Equipo: El fallo del equipo siempre puede ocurrir en cualquier entorno con maquinaria y piezas móviles.
Los sensores mal calibrados también representan una amenaza para la calidad de los productos que se fabrican, siendo el mantenimiento predictivo una de las mejoras herramientas para evitar desviaciones.
Personal: El personal suele ser el punto más débil en la cadena de producción, en la mayoría de los casos debido a la falta de formación, cualificación y supervisión adecuada, entre otros.
Existe una tendencia cada vez mayor hacia la automatización de los procesos, lo que reduce las desviaciones asociadas a los “errores humanos”.

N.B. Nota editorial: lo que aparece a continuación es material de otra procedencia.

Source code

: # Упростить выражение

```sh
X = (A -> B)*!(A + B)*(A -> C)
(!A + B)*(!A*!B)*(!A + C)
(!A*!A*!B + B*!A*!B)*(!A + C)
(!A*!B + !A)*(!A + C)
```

El error humano no es la causa raíz de una desviación, debemos investigar qué ha llevado a esa persona a cometer un error.
Materias primas: es posible que el problema no esté dentro de la planta farmacéutica, sino que venga de proveedores externos.
La revisión de éstas en la entrada a la planta y del proceso productivo, evitará que posibles defectos puedan afectar a la calidad del producto final.